### YOUR OBJECTIVE
Without changing a single word, write out every entry.

____ RECORDS PROVIDED

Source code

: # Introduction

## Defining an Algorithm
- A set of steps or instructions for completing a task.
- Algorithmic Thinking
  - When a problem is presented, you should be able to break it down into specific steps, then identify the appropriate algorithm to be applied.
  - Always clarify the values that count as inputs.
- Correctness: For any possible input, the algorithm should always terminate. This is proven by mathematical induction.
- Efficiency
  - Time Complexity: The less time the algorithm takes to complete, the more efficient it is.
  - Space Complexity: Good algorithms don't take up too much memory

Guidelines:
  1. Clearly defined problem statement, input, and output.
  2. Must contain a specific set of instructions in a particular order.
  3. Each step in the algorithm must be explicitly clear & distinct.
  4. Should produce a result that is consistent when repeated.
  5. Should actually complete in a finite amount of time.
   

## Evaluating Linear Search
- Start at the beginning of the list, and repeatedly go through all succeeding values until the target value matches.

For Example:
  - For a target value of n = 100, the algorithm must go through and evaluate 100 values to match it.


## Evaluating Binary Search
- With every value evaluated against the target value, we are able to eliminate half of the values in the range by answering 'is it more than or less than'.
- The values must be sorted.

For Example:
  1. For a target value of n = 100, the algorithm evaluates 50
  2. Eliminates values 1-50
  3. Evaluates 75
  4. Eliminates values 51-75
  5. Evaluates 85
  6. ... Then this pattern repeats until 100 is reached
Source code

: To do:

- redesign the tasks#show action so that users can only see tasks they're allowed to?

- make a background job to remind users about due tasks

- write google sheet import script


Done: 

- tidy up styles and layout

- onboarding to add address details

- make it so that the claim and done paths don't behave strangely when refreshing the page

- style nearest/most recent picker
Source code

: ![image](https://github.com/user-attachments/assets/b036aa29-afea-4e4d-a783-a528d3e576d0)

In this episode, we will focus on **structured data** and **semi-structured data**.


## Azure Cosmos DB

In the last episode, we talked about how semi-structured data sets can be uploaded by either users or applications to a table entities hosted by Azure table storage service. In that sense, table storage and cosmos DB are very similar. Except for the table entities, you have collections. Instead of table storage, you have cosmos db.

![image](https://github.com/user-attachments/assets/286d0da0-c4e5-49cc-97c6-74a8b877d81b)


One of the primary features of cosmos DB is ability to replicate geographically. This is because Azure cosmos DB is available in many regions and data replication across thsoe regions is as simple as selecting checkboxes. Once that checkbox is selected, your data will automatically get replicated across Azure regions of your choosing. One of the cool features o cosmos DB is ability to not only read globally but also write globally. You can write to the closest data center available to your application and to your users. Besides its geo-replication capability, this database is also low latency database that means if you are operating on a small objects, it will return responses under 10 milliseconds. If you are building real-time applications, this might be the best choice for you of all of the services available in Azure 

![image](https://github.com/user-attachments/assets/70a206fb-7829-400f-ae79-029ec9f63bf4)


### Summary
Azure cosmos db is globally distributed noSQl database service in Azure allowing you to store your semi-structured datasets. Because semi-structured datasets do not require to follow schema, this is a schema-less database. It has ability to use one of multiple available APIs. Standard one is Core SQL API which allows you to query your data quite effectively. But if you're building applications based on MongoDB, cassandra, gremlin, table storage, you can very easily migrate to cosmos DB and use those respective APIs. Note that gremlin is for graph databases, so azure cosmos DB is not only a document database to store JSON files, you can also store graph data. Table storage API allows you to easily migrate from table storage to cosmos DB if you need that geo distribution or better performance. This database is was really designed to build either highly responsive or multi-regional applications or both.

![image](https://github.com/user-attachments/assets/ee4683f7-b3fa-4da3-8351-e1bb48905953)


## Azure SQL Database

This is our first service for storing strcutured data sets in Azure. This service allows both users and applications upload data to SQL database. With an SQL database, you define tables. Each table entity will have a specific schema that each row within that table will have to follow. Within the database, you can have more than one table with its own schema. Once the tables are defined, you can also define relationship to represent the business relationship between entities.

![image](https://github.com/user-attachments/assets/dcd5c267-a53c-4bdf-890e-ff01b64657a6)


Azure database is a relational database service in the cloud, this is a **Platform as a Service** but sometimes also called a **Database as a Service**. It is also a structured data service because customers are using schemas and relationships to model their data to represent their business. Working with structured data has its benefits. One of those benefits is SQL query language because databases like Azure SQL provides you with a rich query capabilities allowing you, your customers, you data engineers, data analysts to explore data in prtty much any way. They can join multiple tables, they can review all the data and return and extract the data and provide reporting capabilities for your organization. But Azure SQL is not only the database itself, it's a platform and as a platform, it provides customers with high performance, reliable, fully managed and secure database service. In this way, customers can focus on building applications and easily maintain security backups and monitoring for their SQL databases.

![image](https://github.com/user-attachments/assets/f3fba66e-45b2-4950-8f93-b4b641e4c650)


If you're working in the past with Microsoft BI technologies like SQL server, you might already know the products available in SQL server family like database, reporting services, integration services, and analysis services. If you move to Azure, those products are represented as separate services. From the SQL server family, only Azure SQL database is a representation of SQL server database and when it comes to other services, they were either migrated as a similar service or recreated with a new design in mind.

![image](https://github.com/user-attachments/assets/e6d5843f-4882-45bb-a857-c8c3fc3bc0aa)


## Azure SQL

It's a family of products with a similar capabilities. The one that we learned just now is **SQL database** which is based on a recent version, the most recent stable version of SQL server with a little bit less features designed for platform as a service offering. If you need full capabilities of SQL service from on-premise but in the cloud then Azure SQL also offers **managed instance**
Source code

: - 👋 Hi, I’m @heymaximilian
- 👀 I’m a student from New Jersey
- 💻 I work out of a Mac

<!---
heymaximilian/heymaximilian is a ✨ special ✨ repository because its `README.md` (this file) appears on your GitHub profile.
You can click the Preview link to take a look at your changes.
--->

________

### ANSWER SECTION
Source code

: # Introduction

## Defining an Algorithm
- A set of steps or instructions for completing a task.
- Algorithmic Thinking
  - When a problem is presented, you should be able to break it down into specific steps, then identify the appropriate algorithm to be applied.
  - Always clarify the values that count as inputs.
- Correctness: For any possible input, the algorithm should always terminate. This is proven by mathematical induction.
- Efficiency
  - Time Complexity: The less time the algorithm takes to complete, the more efficient it is.
  - Space Complexity: Good algorithms don't take up too much memory

Guidelines:
  1. Clearly defined problem statement, input, and output.
  2. Must contain a specific set of instructions in a particular order.
  3. Each step in the algorithm must be explicitly clear & distinct.
  4. Should produce a result that is consistent when repeated.
  5. Should actually complete in a finite amount of time.
   

## Evaluating Linear Search
- Start at the beginning of the list, and repeatedly go through all succeeding values until the target value matches.

For Example:
  - For a target value of n = 100, the algorithm must go through and evaluate 100 values to match it.


## Evaluating Binary Search
- With every value evaluated against the target value, we are able to eliminate half of the values in the range by answering 'is it more than or less than'.
- The values must be sorted.

For Example:
  1. For a target value of n = 100, the algorithm evaluates 50
  2. Eliminates values 1-50
  3. Evaluates 75
  4. Eliminates values 51-75
  5. Evaluates 85
  6. ... Then this pattern repeats until 100 is reached
Source code

: To do:

- redesign the tasks#show action so that users can only see tasks they're allowed to?

- make a background job to remind users about due tasks

- write google sheet import script


Done: 

- tidy up styles and layout

- onboarding to add address details

- make it so that the claim and done paths don't behave strangely when refreshing the page

- style nearest/most recent picker
Source code

: ![image](https://github.com/user-attachments/assets/b036aa29-afea-4e4d-a783-a528d3e576d0)

In this episode, we will focus on **structured data** and **semi-structured data**.


## Azure Cosmos DB

In the last episode, we talked about how semi-structured data sets can be uploaded by either users or applications to a table entities hosted by Azure table storage service. In that sense, table storage and cosmos DB are very similar. Except for the table entities, you have collections. Instead of table storage, you have cosmos db.

![image](https://github.com/user-attachments/assets/286d0da0-c4e5-49cc-97c6-74a8b877d81b)


One of the primary features of cosmos DB is ability to replicate geographically. This is because Azure cosmos DB is available in many regions and data replication across thsoe regions is as simple as selecting checkboxes. Once that checkbox is selected, your data will automatically get replicated across Azure regions of your choosing. One of the cool features o cosmos DB is ability to not only read globally but also write globally. You can write to the closest data center available to your application and to your users. Besides its geo-replication capability, this database is also low latency database that means if you are operating on a small objects, it will return responses under 10 milliseconds. If you are building real-time applications, this might be the best choice for you of all of the services available in Azure 

![image](https://github.com/user-attachments/assets/70a206fb-7829-400f-ae79-029ec9f63bf4)


### Summary
Azure cosmos db is globally distributed noSQl database service in Azure allowing you to store your semi-structured datasets. Because semi-structured datasets do not require to follow schema, this is a schema-less database. It has ability to use one of multiple available APIs. Standard one is Core SQL API which allows you to query your data quite effectively. But if you're building applications based on MongoDB, cassandra, gremlin, table storage, you can very easily migrate to cosmos DB and use those respective APIs. Note that gremlin is for graph databases, so azure cosmos DB is not only a document database to store JSON files, you can also store graph data. Table storage API allows you to easily migrate from table storage to cosmos DB if you need that geo distribution or better performance. This database is was really designed to build either highly responsive or multi-regional applications or both.

![image](https://github.com/user-attachments/assets/ee4683f7-b3fa-4da3-8351-e1bb48905953)


## Azure SQL Database

This is our first service for storing strcutured data sets in Azure. This service allows both users and applications upload data to SQL database. With an SQL database, you define tables. Each table entity will have a specific schema that each row within that table will have to follow. Within the database, you can have more than one table with its own schema. Once the tables are defined, you can also define relationship to represent the business relationship between entities.

![image](https://github.com/user-attachments/assets/dcd5c267-a53c-4bdf-890e-ff01b64657a6)


Azure database is a relational database service in the cloud, this is a **Platform as a Service** but sometimes also called a **Database as a Service**. It is also a structured data service because customers are using schemas and relationships to model their data to represent their business. Working with structured data has its benefits. One of those benefits is SQL query language because databases like Azure SQL provides you with a rich query capabilities allowing you, your customers, you data engineers, data analysts to explore data in prtty much any way. They can join multiple tables, they can review all the data and return and extract the data and provide reporting capabilities for your organization. But Azure SQL is not only the database itself, it's a platform and as a platform, it provides customers with high performance, reliable, fully managed and secure database service. In this way, customers can focus on building applications and easily maintain security backups and monitoring for their SQL databases.

![image](https://github.com/user-attachments/assets/f3fba66e-45b2-4950-8f93-b4b641e4c650)


If you're working in the past with Microsoft BI technologies like SQL server, you might already know the products available in SQL server family like database, reporting services, integration services, and analysis services. If you move to Azure, those products are represented as separate services. From the SQL server family, only Azure SQL database is a representation of SQL server database and when it comes to other services, they were either migrated as a similar service or recreated with a new design in mind.

![image](https://github.com/user-attachments/assets/e6d5843f-4882-45bb-a857-c8c3fc3bc0aa)


## Azure SQL

It's a family of products with a similar capabilities. The one that we learned just now is **SQL database** which is based on a recent version, the most recent stable version of SQL server with a little bit less features designed for platform as a service offering. If you need full capabilities of SQL service from on-premise but in the cloud then Azure SQL also offers **managed instance**
Source code

: - 👋 Hi, I’m @heymaximilian
- 👀 I’m a student from New Jersey
- 💻 I work out of a Mac

<!---
heymaximilian/heymaximilian is a ✨ special ✨ repository because its `README.md` (this file) appears on your GitHub profile.
You can click the Preview link to take a look at your changes.
--->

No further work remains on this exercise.